After Shelby is attacked, Matt installs security cameras around the property and has his judgmental sister Lee stay with Shelby. While Matt is away on a business trip, the disturbing incidents continue as Lee witnesses Shelby drinking and angrily blames her for tempting her out of spite that she is barely holding on to her sobriety and would appreciate it if Shelby did not drink alcohol around her. As their heated arguments ensue, the house is surrounded by knives and torch-wielding intruders.

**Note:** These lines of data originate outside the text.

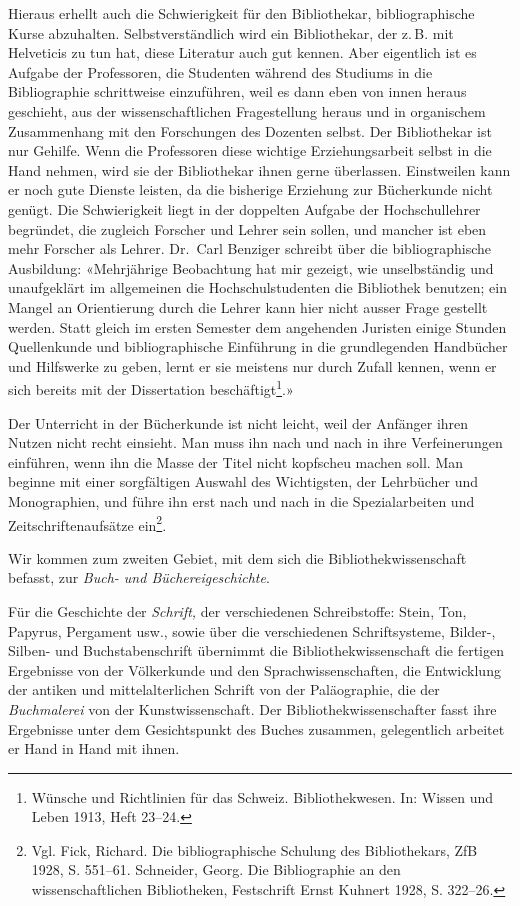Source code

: \documentclass[a4paper,
fontsize=11pt,
oneside,
numbers=noperiodatend,
parskip=half-,
bibliography=totoc,
final
]{scrartcl}
\begin{document}
Hieraus erhellt auch die Schwierigkeit für den Bibliothekar,
bibliographische Kurse abzuhalten. Selbstverständlich wird ein
Bibliothekar, der z.\,B. mit Helveticis zu tun hat, diese Literatur auch
gut kennen. Aber eigentlich ist es Aufgabe der Professoren, die
Studenten während des Studiums in die Bibliographie schrittweise
einzuführen, weil es dann eben von innen heraus geschieht, aus der
wissenschaftlichen Fragestellung heraus und in organischem Zusammenhang
mit den Forschungen des Dozenten selbst. Der Bibliothekar ist nur
Gehilfe. Wenn die Professoren diese wichtige Erziehungsarbeit selbst in
die Hand nehmen, wird sie der Bibliothekar ihnen gerne überlassen.
Einstweilen kann er noch gute Dienste leisten, da die bisherige
Erziehung zur Bücherkunde nicht genügt. Die Schwierigkeit liegt in der
doppelten Aufgabe der Hochschullehrer begründet, die zugleich Forscher
und Lehrer sein sollen, und mancher ist eben mehr Forscher als Lehrer.
Dr.~Carl Benziger schreibt über die bibliographische Ausbildung:
«Mehrjährige Beobachtung hat mir gezeigt, wie unselbständig und
unaufgeklärt im allgemeinen die Hochschulstudenten die Bibliothek
benutzen; ein Mangel an Orientierung durch die Lehrer kann hier nicht
ausser Frage gestellt werden. Statt gleich im ersten Semester dem
angehenden Juristen einige Stunden Quellenkunde und bibliographische
Einführung in die grundlegenden Handbücher und Hilfswerke zu geben,
lernt er sie meistens nur durch Zufall kennen, wenn er sich bereits mit
der Dissertation beschäftigt\footnote{Wünsche und Richtlinien für das
  Schweiz. Bibliothekwesen. In: Wissen und Leben 1913, Heft 23--24.}.»

Der Unterricht in der Bücherkunde ist nicht leicht, weil der Anfänger
ihren Nutzen nicht recht einsieht. Man muss ihn nach und nach in ihre
Verfeinerungen einführen, wenn ihn die Masse der Titel nicht kopfscheu
machen soll. Man beginne mit einer sorgfältigen Auswahl des Wichtigsten,
der Lehrbücher und Monographien, und führe ihn erst nach und nach in die
Spezialarbeiten und Zeitschriftenaufsätze ein\footnote{Vgl. Fick,
  Richard. Die bibliographische Schulung des Bibliothekars, ZfB 1928, S.
  551--61. Schneider, Georg. Die Bibliographie an den wissenschaftlichen
  Bibliotheken, Festschrift Ernst Kuhnert 1928, S. 322--26.}.

Wir kommen zum zweiten Gebiet, mit dem sich die Bibliothekwissenschaft
befasst, zur \emph{Buch- und Büchereigeschichte}.

Für die Geschichte der \emph{Schrift,} der verschiedenen Schreibstoffe:
Stein, Ton, Papyrus, Pergament usw., sowie über die verschiedenen
Schriftsysteme, Bilder-, Silben- und Buchstabenschrift übernimmt die
Bibliothekwissenschaft die fertigen Ergebnisse von der Völkerkunde und
den Sprachwissenschaften, die Entwicklung der antiken und
mittelalterlichen Schrift von der Paläographie, die der
\emph{Buchmalerei} von der Kunstwissenschaft. Der
Bibliothekwissenschafter fasst ihre Ergebnisse unter dem Gesichtspunkt
des Buches zusammen, gelegentlich arbeitet er Hand in Hand mit ihnen.
\end{document}
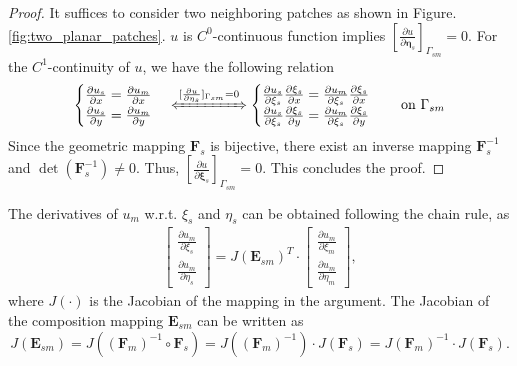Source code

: \documentclass[preprint,12pt]{elsarticle}
\theoremstyle{remark}
\begin{document}
\begin{proof}
    It suffices to consider two neighboring patches as shown in Figure. \ref{fig:two_planar_patches}. $u$ is $C^0$-continuous function implies $[\frac{\partial{u}}{\partial{\mathbf{\eta}_s}}]_{\Gamma_{sm}}=0$. For the $C^1$-continuity of $u$, we have the following relation 
    \begin{align}
        \begin{cases}
            \frac{\partial{u_s}}{\partial{x}}=\frac{\partial{u_m}}{\partial{x}}\\
            \frac{\partial{u_s}}{\partial{y}}=\frac{\partial{u_m}}{\partial{y}}
        \end{cases}
        \xLeftrightarrow{[\frac{\partial{u}}{\partial{\mathbf{\eta}_s}}]_{\Gamma_{sm}}=0}
        \begin{cases}
            \frac{\partial{u}_s}{\partial{\xi_s}}\frac{\partial\xi_s}{\partial{x}}=\frac{\partial{u_m}}{\partial{\xi_s}}\frac{\partial\xi_s}{\partial{x}}\\
            \frac{\partial{u}_s}{\partial{\xi_s}}\frac{\partial\xi_s}{\partial{y}}=\frac{\partial{u_m}}{\partial{\xi_s}}\frac{\partial\xi_s}{\partial{y}}
        \end{cases} \quad \text{on $\Gamma_{sm}$}
    \end{align}
    Since the geometric mapping $\mathbf{F}_s$ is bijective, there exist an inverse mapping $\mathbf{F}_s^{-1}$ and $\det({\mathbf{F}_s^{-1}})\neq{0}$. Thus, $[\frac{\partial{u}}{\partial{\mathbf{\xi}_s}}]_{\Gamma_{sm}}=0$. This concludes the proof.
\end{proof}
The derivatives of $u_m$ w.r.t. $\xi_s$ and $\eta_s$ can be obtained following the chain rule, as
\begin{align}
    \begin{bmatrix}
        \tfrac{\partial{u_m}}{\partial{\xi_s}}\\
        \tfrac{\partial{u_m}}{\partial{\eta_s}}
    \end{bmatrix}
    =
    J(\mathbf{E}_{sm})^T\cdot
    \begin{bmatrix}
        \tfrac{\partial{u_m}}{\partial{\xi_m}}\\
        \tfrac{\partial{u_m}}{\partial{\eta_m}}
    \end{bmatrix},
\end{align}
where $J(\cdot)$ is the Jacobian of the mapping in the argument. The Jacobian of the composition mapping $\mathbf{E}_{sm}$ can be written as
\begin{equation}
    J(\mathbf{E}_{sm})=J(\left(\mathbf{F}_{m}\right)^{-1}\circ\mathbf{F}_{s})=J(\left(\mathbf{F}_{m}\right)^{-1})\cdot{}J(\mathbf{F}_{s})=J(\mathbf{F}_{m})^{-1}\cdot{}J(\mathbf{F}_{s}).
\end{equation}
\end{document}
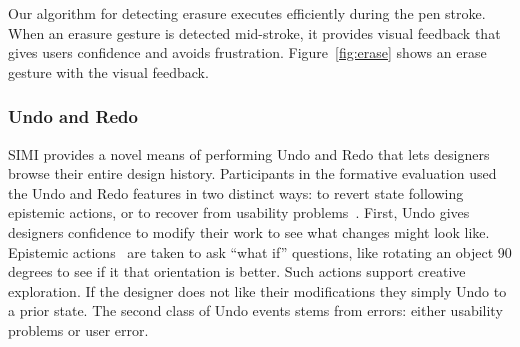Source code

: \documentclass{article}
\begin{document}
Our algorithm for detecting erasure executes efficiently during the
pen stroke. When an erasure gesture is detected mid-stroke, it
provides visual feedback that gives users confidence and avoids
frustration. Figure~\ref{fig:erase} shows an erase gesture with the
visual feedback.






\subsubsection{Undo and Redo}

SIMI provides a novel means of performing Undo and Redo that lets
designers browse their entire design history. Participants in the
formative evaluation used the Undo and Redo features in two distinct
ways: to revert state following epistemic actions, or to recover from
usability problems~\cite{akers-undo}. First, Undo gives designers
confidence to modify their work to see what changes might look
like. Epistemic actions~\cite{kirsch-epistemic-action} are taken to
ask ``what if'' questions, like rotating an object 90 degrees to see
if it that orientation is better. Such actions support creative
exploration. If the designer does not like their modifications they
simply Undo to a prior state. The second class of Undo events stems
from errors: either usability problems or user error. 
\end{document}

When Lee hears an intruder enter the house, she and Shelby track one of them down into the basement, where they find a television playing a creepy found footage film about a man encountering a creature who has the head of a pig and the body of a man. The power fails, and the two women are trapped in the basement.

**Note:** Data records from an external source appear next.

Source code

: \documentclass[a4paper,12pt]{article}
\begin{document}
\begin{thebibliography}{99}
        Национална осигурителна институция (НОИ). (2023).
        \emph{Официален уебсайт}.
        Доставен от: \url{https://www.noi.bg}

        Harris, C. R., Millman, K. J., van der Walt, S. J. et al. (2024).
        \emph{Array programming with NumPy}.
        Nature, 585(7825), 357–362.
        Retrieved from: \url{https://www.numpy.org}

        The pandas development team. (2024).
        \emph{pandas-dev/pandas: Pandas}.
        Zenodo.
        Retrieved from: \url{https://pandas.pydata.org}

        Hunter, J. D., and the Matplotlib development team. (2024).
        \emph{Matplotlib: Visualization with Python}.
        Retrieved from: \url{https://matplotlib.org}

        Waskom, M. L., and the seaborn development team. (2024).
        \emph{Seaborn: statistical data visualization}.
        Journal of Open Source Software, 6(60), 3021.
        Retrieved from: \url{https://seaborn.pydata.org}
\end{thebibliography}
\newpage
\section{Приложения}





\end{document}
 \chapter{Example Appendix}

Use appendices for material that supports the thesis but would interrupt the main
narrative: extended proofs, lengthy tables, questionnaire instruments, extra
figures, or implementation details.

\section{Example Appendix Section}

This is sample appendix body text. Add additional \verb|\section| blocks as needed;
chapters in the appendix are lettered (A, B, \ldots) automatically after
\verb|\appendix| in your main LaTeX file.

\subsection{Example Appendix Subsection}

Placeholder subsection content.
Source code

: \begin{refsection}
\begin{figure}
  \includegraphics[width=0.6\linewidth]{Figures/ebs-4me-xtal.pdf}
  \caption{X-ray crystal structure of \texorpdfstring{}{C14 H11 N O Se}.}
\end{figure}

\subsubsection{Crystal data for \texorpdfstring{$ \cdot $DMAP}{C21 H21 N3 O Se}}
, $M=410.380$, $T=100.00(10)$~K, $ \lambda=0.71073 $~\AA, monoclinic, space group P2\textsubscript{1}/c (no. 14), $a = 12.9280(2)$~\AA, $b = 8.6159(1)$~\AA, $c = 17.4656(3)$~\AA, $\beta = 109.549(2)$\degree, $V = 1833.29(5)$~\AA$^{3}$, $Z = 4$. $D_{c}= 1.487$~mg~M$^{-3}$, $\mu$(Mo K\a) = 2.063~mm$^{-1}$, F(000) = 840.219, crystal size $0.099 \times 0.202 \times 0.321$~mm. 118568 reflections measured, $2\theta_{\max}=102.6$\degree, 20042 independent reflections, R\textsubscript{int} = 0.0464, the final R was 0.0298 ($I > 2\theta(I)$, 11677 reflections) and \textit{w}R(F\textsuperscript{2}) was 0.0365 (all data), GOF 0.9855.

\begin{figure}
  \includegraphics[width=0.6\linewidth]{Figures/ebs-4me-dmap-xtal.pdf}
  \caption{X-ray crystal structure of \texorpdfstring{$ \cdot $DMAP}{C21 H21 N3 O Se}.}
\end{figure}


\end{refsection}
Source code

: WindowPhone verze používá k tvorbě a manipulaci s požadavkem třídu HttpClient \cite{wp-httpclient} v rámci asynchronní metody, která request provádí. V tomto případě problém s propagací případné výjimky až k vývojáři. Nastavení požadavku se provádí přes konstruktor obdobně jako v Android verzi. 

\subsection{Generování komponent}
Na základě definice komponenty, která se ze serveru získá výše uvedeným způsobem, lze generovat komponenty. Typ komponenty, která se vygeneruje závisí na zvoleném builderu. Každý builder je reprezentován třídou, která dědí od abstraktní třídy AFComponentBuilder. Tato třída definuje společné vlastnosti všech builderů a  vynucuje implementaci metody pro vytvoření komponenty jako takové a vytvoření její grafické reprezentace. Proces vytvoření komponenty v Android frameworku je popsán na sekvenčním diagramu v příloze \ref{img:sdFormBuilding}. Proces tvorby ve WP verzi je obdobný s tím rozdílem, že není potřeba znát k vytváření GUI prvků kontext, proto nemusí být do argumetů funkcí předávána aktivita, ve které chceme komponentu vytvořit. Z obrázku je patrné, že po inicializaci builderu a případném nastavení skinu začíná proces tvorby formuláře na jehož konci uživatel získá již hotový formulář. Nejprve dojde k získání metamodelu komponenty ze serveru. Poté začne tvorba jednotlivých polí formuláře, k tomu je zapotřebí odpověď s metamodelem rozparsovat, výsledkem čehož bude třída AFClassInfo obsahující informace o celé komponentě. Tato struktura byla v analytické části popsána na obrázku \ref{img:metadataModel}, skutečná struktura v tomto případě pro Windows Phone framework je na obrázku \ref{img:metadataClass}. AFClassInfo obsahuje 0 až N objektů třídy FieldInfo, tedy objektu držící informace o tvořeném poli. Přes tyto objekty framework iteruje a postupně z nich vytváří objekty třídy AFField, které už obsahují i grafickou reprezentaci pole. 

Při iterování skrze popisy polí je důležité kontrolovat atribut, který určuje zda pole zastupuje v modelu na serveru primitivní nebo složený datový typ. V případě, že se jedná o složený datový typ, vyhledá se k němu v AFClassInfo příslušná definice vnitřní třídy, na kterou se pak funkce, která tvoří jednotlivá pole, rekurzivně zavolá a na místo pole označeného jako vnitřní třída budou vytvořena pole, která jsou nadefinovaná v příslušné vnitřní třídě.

When the power is restored, the two women find that the mob has strung up wooden dolls and totems across the entire upstairs.

When Matt returns and they show him the video, he thinks it's a fake to intimidate the couple and scare them away. Shelby wants to leave the woods, only to collide with an old woman standing in the road, smashing her windshield. The woman gets up and walks into the woods, vanishing as Shelby pursues on foot. Shelby is lost in the woods, where she is encircled by the mob that broke into her house and a man with his scalp removed from his head, exposing his brain.

==Reception==
"Chapter 1" was watched by 5.14 million people during its original broadcast, and gained a 2.8 ratings share among adults aged 18–49.

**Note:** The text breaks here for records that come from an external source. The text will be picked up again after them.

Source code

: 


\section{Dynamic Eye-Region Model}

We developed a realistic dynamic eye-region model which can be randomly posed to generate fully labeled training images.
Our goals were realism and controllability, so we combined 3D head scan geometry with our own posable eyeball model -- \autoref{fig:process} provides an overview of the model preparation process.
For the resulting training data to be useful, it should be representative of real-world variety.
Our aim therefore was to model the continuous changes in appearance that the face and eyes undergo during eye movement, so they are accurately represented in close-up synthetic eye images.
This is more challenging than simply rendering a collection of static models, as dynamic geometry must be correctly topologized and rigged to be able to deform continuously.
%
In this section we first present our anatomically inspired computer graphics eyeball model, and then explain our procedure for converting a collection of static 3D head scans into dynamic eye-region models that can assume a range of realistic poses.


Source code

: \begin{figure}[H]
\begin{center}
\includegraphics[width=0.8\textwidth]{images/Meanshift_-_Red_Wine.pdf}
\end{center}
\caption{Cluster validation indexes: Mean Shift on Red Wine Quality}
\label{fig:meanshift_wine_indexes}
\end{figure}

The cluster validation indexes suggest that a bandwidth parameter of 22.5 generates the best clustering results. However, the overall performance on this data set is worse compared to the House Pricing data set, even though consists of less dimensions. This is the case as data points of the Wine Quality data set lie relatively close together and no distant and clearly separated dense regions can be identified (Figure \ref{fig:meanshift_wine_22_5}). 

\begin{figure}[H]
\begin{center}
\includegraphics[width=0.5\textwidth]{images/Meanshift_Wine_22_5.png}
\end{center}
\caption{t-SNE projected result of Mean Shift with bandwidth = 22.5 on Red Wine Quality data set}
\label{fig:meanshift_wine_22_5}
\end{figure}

The episode received positive reviews, earning an 81% approval rating on Rotten Tomatoes, based on 16 reviews with an average score of 7.1/10. The consensus reads, "Unlike any AHS installment to date, season six premiere "Chapter 1" manages to surprise still with a unique setup and a new multi-layered look and feel, even if it doesn't get around to revealing much of what's to come." The A.V. Club called the episode "unreliable, but fun". Dan Fienberg of The Hollywood Reporter gave a positive review, writing, "When you're the type of show prone to kicking off a season with the introduction of a hairless mole man with a killer dildo, it's possible that the most provocative thing you can do to start a chapter is eschewing mole men, dildos and, in fact, killing altogether for a full week. The American Horror Story franchise has been and done many things, but it's never offered such a false sense of security, so this subdued start may be the scariest promise of all. It's the most curious I've been about future installments in a long time." Jeff Jensen of Entertainment Weekly also gave a positive review, writing, "The use of mystery to market the season may have been contrived, but at this point, mystery might also be the best thing going for it, too." Ben Travers of IndieWire called the premiere "a promising start with a central mystery as tantalizing as the ads teasing it."